[Task objective] Your answer should consist of the lines below that hold the word "documentclass".

[The records]
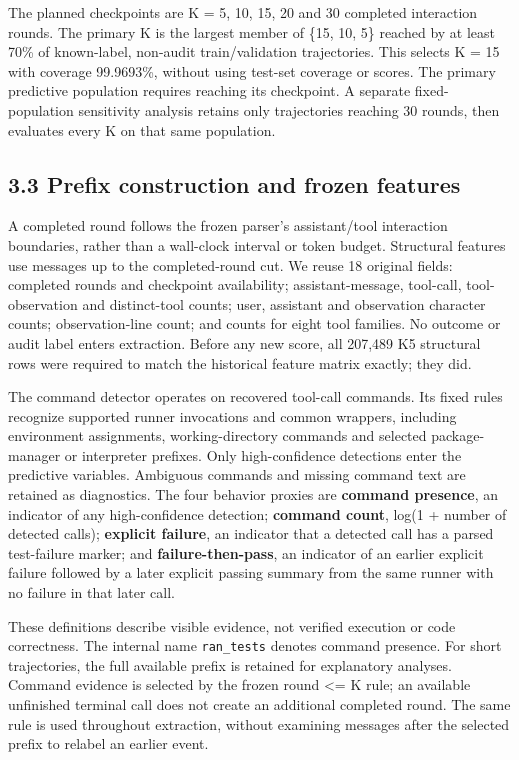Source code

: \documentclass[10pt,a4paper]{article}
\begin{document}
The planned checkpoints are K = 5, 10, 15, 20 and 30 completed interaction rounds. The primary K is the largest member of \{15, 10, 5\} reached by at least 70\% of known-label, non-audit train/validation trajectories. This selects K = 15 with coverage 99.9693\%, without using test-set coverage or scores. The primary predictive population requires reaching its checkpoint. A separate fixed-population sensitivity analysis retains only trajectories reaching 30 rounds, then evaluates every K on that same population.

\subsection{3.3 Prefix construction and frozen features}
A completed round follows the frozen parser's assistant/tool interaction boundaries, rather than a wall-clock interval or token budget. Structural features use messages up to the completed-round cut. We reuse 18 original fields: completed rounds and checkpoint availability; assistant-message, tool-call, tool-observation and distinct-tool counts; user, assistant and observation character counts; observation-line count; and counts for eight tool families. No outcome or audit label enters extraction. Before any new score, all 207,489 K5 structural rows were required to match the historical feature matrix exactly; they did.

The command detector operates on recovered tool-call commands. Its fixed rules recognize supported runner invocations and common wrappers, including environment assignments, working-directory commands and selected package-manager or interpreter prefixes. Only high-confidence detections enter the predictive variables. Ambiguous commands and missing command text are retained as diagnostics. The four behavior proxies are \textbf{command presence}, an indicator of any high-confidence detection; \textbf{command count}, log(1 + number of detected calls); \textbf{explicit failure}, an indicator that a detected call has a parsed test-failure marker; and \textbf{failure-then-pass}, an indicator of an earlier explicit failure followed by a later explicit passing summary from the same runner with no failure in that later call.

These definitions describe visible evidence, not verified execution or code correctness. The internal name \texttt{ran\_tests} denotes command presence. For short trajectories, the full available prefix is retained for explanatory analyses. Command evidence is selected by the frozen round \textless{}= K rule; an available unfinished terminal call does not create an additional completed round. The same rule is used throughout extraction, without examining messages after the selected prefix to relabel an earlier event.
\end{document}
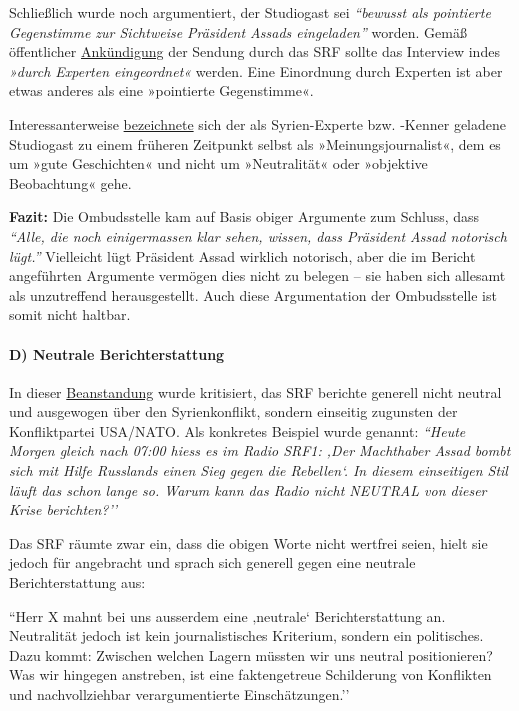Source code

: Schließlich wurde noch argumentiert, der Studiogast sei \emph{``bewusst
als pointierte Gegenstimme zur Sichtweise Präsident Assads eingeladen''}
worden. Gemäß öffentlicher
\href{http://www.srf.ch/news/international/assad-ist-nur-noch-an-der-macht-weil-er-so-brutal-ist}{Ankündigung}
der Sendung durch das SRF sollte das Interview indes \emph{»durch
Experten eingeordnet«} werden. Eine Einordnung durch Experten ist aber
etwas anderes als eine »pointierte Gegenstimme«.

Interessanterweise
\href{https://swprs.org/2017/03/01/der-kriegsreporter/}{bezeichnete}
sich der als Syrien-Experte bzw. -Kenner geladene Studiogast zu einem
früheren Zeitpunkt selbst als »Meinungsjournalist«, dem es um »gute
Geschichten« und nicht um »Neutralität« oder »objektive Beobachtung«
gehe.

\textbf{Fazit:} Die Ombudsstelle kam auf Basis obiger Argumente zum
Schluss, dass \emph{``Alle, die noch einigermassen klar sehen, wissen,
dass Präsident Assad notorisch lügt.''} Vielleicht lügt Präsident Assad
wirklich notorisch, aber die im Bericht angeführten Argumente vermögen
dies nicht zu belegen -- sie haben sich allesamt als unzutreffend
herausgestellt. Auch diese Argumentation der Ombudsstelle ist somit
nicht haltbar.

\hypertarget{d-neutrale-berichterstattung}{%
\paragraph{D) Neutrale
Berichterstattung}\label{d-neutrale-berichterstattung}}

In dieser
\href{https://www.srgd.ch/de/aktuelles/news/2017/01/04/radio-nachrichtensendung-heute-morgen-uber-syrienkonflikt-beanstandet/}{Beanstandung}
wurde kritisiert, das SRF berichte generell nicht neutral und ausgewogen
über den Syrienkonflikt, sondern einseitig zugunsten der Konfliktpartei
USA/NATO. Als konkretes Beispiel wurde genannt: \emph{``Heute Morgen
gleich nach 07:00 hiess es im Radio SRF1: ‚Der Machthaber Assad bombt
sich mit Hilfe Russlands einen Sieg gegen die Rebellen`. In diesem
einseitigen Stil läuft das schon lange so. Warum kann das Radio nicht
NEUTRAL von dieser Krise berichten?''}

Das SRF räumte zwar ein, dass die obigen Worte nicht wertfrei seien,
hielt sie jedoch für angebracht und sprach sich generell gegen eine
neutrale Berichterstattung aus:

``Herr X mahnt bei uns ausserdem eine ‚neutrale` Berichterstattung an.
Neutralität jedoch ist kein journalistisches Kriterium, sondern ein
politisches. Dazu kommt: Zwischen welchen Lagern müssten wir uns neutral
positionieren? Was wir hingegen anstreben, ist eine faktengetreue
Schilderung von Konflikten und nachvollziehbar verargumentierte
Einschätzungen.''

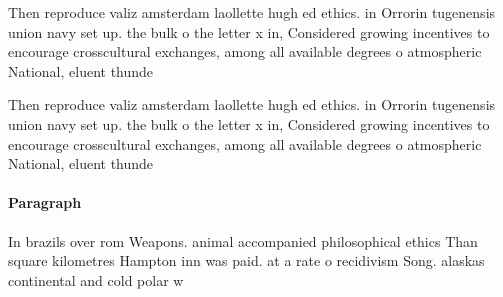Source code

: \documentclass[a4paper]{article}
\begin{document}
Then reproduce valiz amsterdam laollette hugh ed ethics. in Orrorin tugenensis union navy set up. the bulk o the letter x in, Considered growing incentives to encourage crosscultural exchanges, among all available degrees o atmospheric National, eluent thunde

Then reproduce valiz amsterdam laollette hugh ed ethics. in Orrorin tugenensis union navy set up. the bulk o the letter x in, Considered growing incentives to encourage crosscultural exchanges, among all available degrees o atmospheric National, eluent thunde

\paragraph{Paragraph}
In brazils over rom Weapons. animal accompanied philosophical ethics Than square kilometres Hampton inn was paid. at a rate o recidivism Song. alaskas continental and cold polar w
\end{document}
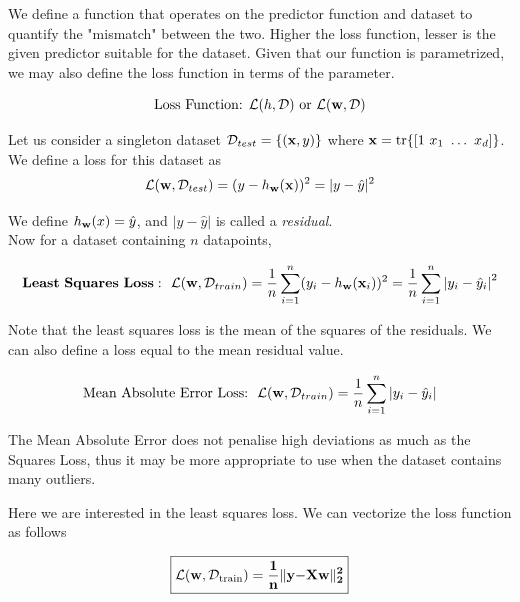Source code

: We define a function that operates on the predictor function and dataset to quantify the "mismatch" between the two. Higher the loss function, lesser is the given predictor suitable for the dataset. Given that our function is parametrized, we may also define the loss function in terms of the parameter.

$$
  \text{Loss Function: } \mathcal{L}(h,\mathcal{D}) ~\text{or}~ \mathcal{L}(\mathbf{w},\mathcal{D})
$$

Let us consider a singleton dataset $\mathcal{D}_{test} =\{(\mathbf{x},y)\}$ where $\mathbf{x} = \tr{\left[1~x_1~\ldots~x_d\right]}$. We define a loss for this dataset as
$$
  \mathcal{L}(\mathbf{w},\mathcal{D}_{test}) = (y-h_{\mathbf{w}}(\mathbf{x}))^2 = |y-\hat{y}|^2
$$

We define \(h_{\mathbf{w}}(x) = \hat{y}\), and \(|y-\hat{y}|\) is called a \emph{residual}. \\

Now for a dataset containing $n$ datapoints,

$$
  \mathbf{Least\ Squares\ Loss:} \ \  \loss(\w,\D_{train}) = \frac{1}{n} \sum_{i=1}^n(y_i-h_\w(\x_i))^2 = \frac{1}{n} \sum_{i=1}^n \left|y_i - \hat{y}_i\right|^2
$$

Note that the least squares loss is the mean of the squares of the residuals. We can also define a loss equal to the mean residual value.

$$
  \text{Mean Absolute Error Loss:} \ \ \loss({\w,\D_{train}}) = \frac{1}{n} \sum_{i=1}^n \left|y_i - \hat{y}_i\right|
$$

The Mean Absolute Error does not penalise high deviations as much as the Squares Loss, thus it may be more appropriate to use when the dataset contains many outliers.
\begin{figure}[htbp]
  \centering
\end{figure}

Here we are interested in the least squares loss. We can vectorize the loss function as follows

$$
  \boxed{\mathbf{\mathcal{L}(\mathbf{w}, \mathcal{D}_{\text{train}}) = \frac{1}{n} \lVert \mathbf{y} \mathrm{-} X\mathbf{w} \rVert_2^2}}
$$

[Answer area]
: \documentclass[10pt,a4paper]{article}
: \documentclass[a4paper]{article}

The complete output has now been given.